A charge que Mendonça quis coibir, não se sabe se por iniciativa própria ou atendendo a pedidos, em decorrência da sua iniciativa, viralizou nas redes sociais e saiu até em jornais impressos. Por solidariedade a Aroeira e repúdio à ameaça, mais de 70 chargistas no Brasil e no exterior republicaram o desenho acrescentando seus traços ao original.
Ou seja, a iniciativa de Mendonça apenas ajudou a multiplicar a visibilidade da arte sagaz de Aroeira. Não bastasse, deixou uma questão em aberto: o ministro também cobrará providências à PF e à PGR para cada um destes chargistas, repetindo o que fez com Aroeira? Ou abrirá mão da coerência, fingindo que não viu as republicações?
Mendonça usou a “via inadequada”
Na derrota jurídica de Mendonça no HC pró Weintraub, o ministro Edson Fachin, relator do caso, ao que parece não teve muitas dificuldades para rejeitá-lo. Sem sequer chegar à análise do mérito, foi curto e grosso na decisão que não preenche duas laudas. Com 474 palavras, espalhadas por 56 linhas divididas em 14 parágrafos (cinco deles transcrevendo ementas de acórdãos) recusou a análise do mesmo, no que foi seguido por nove colegas, em um total de dez votos (Alexandre de Moraes deu-se por impedido).
Fachin lembrou que por diversos julgados ali realizados – o que Mendonça mostrou desconhecer -, já ficou caracterizado que o habeas corpus não é reconhecido na corte como remédio contra decisão monocrática de qualquer dos ministros.
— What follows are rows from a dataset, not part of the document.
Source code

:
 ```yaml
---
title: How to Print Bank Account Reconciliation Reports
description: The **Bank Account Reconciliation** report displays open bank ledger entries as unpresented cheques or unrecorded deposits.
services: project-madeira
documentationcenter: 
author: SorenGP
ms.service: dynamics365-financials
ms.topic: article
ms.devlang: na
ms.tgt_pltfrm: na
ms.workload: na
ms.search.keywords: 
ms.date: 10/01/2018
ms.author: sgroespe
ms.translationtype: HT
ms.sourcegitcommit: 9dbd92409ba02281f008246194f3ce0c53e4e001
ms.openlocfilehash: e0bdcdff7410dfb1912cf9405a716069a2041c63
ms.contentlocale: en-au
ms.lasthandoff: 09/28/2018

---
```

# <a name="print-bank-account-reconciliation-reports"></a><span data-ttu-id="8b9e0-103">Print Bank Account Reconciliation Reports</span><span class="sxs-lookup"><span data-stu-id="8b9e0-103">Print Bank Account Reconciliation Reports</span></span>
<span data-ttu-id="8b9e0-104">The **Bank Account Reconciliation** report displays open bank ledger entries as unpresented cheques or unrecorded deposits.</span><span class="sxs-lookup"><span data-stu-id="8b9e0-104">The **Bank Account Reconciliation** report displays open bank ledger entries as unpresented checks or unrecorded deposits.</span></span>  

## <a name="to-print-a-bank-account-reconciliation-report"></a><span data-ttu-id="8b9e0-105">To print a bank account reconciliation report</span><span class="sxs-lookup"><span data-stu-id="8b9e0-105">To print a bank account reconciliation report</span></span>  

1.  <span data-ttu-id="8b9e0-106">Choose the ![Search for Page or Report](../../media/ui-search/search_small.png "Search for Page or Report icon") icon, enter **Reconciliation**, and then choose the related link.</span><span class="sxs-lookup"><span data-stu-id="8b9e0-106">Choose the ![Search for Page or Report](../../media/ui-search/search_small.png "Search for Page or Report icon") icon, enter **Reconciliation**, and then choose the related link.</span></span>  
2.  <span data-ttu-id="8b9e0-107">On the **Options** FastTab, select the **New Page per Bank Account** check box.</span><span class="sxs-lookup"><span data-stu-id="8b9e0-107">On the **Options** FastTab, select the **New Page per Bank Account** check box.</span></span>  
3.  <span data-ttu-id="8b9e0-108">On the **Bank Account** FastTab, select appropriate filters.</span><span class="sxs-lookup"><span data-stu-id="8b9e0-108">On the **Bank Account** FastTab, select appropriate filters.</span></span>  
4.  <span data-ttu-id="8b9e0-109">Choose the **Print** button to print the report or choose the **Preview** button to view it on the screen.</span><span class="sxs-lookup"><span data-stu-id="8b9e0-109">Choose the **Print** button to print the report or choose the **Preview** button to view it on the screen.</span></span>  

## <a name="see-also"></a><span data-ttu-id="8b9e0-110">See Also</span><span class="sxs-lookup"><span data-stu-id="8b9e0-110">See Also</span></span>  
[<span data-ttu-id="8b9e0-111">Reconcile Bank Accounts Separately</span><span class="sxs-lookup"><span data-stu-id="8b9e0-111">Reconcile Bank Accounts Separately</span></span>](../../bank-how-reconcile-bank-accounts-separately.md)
Logo. no início da sua decisão, o relator apontou o erro do ministro da Justiça: “A via eleita não é adequada”. Em seguida, explicou:
“Este Supremo Tribunal tem jurisprudência consolidada no sentido de não caber habeas corpus contra ato de Ministro no exercício da atividade judicante, incidindo, por analogia, a Súmula 606 deste STF“.
A negativa no Supremo também provocou resultado inverso do desejado pelo ministro de Bolsonaro. Afinal, consolidou o rol de investigados no Inquérito 4781 que apura as falsas notícias e as ameaças aos poderes constituídos. Medida ainda reforçada no julgamento pelo qual o Supremo, por dez votos a um, confirmou a legalidade desse inquérito, instaurado em março de 2019 pelo presidente da corte, Dias Toffoli e presidido, com mão pesada, pelo ministro Alexandre de Moraes. Bolsonaristas e governistas como Mendonça torciam pela decretação da ilegalidade da investigação.
É ainda Moraes quem comanda o INQ 4828. Atraves dele, esmiúça os organizadores – em especial os financiadores – das chamadas manifestações antidemocráticas. Duas apurações que certamente tiram o sono dos Bolsonaros. Tanto quanto os desdobramentos do Caso Queiroz. Mas esta investigação está a cuidado do Ministério Público e da Justiça do Estado do Rio.